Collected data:
........
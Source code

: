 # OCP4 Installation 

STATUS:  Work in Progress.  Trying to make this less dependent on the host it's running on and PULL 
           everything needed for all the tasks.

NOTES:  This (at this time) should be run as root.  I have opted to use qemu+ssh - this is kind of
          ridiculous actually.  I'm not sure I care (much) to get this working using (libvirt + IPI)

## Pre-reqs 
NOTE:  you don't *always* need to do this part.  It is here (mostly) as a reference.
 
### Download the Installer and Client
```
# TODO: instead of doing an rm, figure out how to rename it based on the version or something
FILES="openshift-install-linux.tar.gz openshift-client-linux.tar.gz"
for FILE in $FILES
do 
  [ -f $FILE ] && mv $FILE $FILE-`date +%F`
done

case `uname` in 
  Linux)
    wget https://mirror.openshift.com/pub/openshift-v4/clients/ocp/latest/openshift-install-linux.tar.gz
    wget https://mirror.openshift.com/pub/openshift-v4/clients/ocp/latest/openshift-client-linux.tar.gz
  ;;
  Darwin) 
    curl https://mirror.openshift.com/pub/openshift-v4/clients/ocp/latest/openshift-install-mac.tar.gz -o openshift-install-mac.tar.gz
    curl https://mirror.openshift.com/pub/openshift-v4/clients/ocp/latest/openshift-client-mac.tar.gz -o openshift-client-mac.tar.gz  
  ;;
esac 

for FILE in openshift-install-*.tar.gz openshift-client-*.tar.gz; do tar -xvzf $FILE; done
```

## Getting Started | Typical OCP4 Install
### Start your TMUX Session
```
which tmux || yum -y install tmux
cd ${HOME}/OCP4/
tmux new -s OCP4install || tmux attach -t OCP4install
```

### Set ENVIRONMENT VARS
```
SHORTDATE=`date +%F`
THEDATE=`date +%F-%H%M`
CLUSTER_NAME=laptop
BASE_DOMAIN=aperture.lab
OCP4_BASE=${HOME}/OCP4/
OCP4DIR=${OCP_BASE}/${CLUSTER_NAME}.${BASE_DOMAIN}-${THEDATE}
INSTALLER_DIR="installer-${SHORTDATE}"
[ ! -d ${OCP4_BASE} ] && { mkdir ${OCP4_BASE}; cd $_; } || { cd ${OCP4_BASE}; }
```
........
**Task item:**
Every entry should be output exactly as written, please.

**Reply to the exercise:**
Source code

: # OCP4 Installation 

STATUS:  Work in Progress.  Trying to make this less dependent on the host it's running on and PULL 
           everything needed for all the tasks.

NOTES:  This (at this time) should be run as root.  I have opted to use qemu+ssh - this is kind of
          ridiculous actually.  I'm not sure I care (much) to get this working using (libvirt + IPI)

## Pre-reqs 
NOTE:  you don't *always* need to do this part.  It is here (mostly) as a reference.
 
### Download the Installer and Client
```
# TODO: instead of doing an rm, figure out how to rename it based on the version or something
FILES="openshift-install-linux.tar.gz openshift-client-linux.tar.gz"
for FILE in $FILES
do 
  [ -f $FILE ] && mv $FILE $FILE-`date +%F`
done

case `uname` in 
  Linux)
    wget https://mirror.openshift.com/pub/openshift-v4/clients/ocp/latest/openshift-install-linux.tar.gz
    wget https://mirror.openshift.com/pub/openshift-v4/clients/ocp/latest/openshift-client-linux.tar.gz
  ;;
  Darwin) 
    curl https://mirror.openshift.com/pub/openshift-v4/clients/ocp/latest/openshift-install-mac.tar.gz -o openshift-install-mac.tar.gz
    curl https://mirror.openshift.com/pub/openshift-v4/clients/ocp/latest/openshift-client-mac.tar.gz -o openshift-client-mac.tar.gz  
  ;;
esac 

for FILE in openshift-install-*.tar.gz openshift-client-*.tar.gz; do tar -xvzf $FILE; done
```

## Getting Started | Typical OCP4 Install
### Start your TMUX Session
```
which tmux || yum -y install tmux
cd ${HOME}/OCP4/
tmux new -s OCP4install || tmux attach -t OCP4install
```

### Set ENVIRONMENT VARS
```
SHORTDATE=`date +%F`
THEDATE=`date +%F-%H%M`
CLUSTER_NAME=laptop
BASE_DOMAIN=aperture.lab
OCP4_BASE=${HOME}/OCP4/
OCP4DIR=${OCP_BASE}/${CLUSTER_NAME}.${BASE_DOMAIN}-${THEDATE}
INSTALLER_DIR="installer-${SHORTDATE}"
[ ! -d ${OCP4_BASE} ] && { mkdir ${OCP4_BASE}; cd $_; } || { cd ${OCP4_BASE}; }
```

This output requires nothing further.